It doesn't sound like an MG problem. How are you otherwise? Are you weaker? Try not to overdose on Mestinon!!! More isn't always better and some studies have shown that the neuromuscular junction can only handle so much acetylcholine at once (or higher doses of Mestinon, like 120 mg. and up). Some studies have shown 100 mg. is the limit. I'm sorry you are having such a tough time right now. I wish you had a better health system over there. I can't stand all that you have gone through. Please go in if you can. :hug: Annie |
Rachel,
Sorry that you're not feeling well.:hug: I'm glad that your new neurologist has not given up on you (as he shouldn't) and is continuing on in other diagnostic avenues...Don't be down, although I can understand how it's easy to be down with the situation...I know that you're going to get help soon, I can feel it...It's not your fault that you're sick and someone is going to help you soon because you haven't given up on yourself... When you described the darkening of your eyelid, it reminded me of the pic. on wikipedia of the ptosis...Check it out.. http://en.wikipedia.org/wiki/File:Myasthenia.jpg When my tongue is really weak, and I can't barely move it, I've noticed that it's not the same colour as when I can move it...It's very strange, and I've always wondered about it...When my tongue is weak, it's really pale, colourless...When it's normal again, it's red- like it's supposed to be...It's almost as if the blood isn't flowing as well to it when it's weak... I've always likened my persistent tongue weakness to the persistent ptosis that others describe...The intensity of the weakness is the same, just a different location...Maybe when the receptors are really 'down' this affects blood flow too in some way... Anyway, don't give up! We've all got your back here- this neurologist will treat you as should be! Take care, Rach:hug: Nicky |
Thanks
Thank you for your replies. I have woken up today feeling brighter. Yesterday I did have a few tearful moments, I always try and limit myself to one day and try and distract myself after.

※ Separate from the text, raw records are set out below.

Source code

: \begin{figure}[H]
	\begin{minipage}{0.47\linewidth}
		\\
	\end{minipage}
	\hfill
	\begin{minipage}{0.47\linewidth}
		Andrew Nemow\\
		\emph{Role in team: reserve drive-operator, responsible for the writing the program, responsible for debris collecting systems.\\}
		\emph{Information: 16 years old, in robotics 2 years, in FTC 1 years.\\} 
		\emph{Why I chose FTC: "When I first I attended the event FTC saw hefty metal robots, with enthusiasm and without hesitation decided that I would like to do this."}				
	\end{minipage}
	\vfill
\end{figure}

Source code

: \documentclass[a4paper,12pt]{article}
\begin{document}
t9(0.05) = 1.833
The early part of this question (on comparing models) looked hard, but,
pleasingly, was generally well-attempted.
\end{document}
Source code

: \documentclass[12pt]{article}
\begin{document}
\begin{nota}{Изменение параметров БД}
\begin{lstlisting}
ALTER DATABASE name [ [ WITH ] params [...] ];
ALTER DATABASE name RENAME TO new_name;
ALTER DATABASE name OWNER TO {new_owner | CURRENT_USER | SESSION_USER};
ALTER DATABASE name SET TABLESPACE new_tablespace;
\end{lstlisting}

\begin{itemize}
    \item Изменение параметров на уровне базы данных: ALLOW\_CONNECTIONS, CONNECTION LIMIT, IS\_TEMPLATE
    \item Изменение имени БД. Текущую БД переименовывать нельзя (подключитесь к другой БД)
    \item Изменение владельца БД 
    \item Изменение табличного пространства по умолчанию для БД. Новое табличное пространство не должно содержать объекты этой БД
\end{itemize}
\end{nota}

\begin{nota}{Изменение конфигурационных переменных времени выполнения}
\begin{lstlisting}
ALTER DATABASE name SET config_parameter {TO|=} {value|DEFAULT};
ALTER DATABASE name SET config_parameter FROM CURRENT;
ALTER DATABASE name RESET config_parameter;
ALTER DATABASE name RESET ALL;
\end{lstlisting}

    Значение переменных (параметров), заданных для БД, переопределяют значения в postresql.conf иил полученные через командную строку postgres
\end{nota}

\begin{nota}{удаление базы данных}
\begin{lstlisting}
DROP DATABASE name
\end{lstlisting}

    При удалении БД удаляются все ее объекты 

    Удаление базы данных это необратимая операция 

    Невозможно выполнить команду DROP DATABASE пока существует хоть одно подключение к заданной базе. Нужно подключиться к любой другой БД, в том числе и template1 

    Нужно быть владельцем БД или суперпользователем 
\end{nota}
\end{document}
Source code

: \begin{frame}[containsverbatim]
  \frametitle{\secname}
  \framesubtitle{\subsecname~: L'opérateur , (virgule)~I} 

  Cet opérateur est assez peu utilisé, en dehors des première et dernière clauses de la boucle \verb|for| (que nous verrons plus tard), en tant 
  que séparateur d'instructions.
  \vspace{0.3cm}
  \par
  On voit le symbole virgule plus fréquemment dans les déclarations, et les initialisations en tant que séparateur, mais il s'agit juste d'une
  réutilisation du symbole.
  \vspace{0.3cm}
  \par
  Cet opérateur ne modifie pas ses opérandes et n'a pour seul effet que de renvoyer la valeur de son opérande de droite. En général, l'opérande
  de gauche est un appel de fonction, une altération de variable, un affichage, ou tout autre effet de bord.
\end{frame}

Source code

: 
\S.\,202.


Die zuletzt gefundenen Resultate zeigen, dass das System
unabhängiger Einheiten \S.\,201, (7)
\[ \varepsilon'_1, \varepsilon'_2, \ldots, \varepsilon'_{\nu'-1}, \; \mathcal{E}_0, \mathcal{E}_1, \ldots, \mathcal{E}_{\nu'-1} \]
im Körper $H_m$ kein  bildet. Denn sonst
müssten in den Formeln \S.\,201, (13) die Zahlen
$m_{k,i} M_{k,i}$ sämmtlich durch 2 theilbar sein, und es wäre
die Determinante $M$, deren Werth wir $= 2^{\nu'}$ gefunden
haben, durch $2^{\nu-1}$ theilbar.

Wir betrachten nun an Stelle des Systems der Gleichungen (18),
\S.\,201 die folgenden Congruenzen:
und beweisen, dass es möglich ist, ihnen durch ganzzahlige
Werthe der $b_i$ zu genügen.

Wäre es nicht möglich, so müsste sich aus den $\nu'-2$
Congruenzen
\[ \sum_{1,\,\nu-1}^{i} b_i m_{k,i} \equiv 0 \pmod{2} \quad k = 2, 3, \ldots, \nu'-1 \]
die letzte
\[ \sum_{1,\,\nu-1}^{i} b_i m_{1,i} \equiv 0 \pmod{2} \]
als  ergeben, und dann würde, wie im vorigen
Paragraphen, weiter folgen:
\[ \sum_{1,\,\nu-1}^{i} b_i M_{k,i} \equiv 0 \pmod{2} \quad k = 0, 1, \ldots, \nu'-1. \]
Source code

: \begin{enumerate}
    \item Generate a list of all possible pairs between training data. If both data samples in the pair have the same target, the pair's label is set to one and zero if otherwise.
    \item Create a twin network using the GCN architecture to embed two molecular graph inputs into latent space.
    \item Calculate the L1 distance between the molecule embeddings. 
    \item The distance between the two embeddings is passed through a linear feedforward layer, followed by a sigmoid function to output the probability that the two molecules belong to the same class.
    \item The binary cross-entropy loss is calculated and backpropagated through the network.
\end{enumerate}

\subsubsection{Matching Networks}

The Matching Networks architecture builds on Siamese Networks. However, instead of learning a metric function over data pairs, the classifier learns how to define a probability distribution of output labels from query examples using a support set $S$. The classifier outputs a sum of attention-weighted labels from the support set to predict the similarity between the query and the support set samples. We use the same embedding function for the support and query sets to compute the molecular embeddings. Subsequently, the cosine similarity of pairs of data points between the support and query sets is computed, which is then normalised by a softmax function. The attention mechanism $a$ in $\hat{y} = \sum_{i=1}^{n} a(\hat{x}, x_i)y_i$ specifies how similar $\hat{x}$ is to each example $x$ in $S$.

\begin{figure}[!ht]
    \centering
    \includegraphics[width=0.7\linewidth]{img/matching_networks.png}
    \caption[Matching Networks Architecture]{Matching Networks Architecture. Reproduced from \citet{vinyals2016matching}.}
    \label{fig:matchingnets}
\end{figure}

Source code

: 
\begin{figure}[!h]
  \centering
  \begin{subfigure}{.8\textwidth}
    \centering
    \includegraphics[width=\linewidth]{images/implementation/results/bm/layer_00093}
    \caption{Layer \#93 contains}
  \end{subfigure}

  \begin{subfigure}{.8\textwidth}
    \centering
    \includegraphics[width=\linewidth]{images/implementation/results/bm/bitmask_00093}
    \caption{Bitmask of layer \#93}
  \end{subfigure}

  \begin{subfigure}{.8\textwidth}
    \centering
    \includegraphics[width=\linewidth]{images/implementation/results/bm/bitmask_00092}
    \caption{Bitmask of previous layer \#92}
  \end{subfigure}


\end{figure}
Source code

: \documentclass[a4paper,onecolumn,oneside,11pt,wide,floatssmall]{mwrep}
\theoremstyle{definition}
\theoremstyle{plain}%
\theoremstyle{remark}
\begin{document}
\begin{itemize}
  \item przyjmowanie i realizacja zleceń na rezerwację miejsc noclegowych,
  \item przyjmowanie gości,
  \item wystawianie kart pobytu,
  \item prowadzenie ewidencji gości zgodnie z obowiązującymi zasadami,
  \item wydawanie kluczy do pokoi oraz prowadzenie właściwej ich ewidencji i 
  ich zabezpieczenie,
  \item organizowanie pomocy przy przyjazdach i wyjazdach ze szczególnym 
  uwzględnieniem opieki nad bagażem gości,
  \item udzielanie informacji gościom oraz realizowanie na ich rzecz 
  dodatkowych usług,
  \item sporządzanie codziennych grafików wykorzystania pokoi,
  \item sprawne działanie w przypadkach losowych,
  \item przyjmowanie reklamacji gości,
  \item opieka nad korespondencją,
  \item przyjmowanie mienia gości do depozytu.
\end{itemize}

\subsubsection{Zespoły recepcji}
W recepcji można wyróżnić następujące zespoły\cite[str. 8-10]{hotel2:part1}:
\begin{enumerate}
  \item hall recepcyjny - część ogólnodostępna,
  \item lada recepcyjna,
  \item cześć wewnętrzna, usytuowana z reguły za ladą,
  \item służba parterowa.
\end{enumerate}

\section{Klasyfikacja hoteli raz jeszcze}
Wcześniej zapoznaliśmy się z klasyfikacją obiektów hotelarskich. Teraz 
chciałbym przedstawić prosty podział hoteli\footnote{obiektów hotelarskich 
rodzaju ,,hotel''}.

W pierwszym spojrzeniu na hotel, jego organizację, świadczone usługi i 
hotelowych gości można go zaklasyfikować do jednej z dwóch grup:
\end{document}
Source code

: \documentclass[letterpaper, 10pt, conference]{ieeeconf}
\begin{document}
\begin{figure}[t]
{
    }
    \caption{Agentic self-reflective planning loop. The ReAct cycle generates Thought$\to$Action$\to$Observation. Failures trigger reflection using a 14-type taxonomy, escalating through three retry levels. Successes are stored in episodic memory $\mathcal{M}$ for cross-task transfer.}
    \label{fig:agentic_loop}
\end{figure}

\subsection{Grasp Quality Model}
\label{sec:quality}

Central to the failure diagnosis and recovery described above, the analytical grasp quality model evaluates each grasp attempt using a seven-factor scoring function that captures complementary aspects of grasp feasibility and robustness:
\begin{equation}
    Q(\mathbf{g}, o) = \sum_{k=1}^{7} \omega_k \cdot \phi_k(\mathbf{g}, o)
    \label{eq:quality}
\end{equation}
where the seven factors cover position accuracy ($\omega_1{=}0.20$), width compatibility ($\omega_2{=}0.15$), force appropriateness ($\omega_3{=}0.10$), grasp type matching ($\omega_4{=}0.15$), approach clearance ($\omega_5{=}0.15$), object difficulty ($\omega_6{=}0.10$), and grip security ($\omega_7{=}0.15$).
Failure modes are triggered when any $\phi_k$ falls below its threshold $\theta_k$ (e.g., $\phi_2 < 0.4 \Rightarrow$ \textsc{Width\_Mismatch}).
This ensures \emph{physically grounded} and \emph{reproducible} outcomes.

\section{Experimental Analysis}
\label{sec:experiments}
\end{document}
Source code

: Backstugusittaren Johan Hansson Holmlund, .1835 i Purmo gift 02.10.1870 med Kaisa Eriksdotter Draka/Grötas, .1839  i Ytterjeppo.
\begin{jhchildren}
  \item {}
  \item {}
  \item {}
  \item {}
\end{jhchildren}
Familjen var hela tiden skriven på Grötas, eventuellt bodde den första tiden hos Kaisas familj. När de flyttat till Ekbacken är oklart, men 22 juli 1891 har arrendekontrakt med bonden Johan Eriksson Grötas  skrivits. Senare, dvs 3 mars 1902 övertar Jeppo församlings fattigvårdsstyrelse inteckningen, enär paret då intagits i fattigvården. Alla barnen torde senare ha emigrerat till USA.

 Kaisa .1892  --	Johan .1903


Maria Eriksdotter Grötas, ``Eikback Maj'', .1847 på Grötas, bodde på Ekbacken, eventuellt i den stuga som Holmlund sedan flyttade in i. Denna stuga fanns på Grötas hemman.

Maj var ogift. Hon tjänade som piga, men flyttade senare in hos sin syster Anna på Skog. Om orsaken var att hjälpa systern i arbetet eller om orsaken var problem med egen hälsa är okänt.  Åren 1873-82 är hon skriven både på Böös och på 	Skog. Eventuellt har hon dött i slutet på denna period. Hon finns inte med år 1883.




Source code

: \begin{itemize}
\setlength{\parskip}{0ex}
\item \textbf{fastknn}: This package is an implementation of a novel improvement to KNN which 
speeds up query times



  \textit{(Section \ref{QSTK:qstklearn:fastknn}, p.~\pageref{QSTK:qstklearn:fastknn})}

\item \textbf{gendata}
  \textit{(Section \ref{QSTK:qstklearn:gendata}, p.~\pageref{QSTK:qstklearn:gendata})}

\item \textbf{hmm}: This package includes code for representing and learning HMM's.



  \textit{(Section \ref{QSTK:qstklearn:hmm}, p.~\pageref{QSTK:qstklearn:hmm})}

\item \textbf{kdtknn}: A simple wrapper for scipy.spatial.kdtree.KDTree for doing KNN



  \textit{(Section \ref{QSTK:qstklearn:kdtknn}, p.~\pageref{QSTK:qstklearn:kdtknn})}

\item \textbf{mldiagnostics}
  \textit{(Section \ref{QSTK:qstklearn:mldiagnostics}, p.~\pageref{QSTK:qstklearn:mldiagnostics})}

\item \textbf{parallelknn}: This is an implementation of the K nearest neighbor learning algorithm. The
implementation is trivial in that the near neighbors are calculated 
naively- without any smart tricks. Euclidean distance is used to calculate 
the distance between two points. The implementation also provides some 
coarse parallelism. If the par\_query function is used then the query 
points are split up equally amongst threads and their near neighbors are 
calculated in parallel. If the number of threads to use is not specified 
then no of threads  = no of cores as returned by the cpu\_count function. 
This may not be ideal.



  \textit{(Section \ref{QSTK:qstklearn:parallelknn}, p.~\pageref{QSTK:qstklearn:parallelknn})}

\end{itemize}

I find this depression - although I think that term is a bit strong, as people automatically think you should be on medication! LOL Seems to be part of chronic illness that no one wants to discuss with you. So I am grateful that you have said that at one time or another you have been hit with this. Thanks for letting me know as well that some of you have also found you have discolouration with Ptosis or a weakened tongue. That picture was great Nicky. My eyelid definately goes a different colour - its open at the moment, but I can already feel the heaviness in my brow, so it wont be for much longer. It was interesting Joan that you said your son noticed yours. Shari thanks for the book recommendation, I'm not religious in any way, but I'm sure it may provide me with some new ideas. Annie thanks for your post. It made me remember that I'm supposed to be seeing a neuro opthamologist when I go up in March. When I saw them last time they were the only Dr's to ever notice that my pupil drifts in the eye that has ptosis. It drifts out towards my ear. So I know they are observant. Thank you all for your support I really appreciate it. Although I wouldn't wish this on anyone it was a comfort to know that lots of people go through this. Love Rach:grouphug: |
:hug: I'm so sorry, you've been having it rough.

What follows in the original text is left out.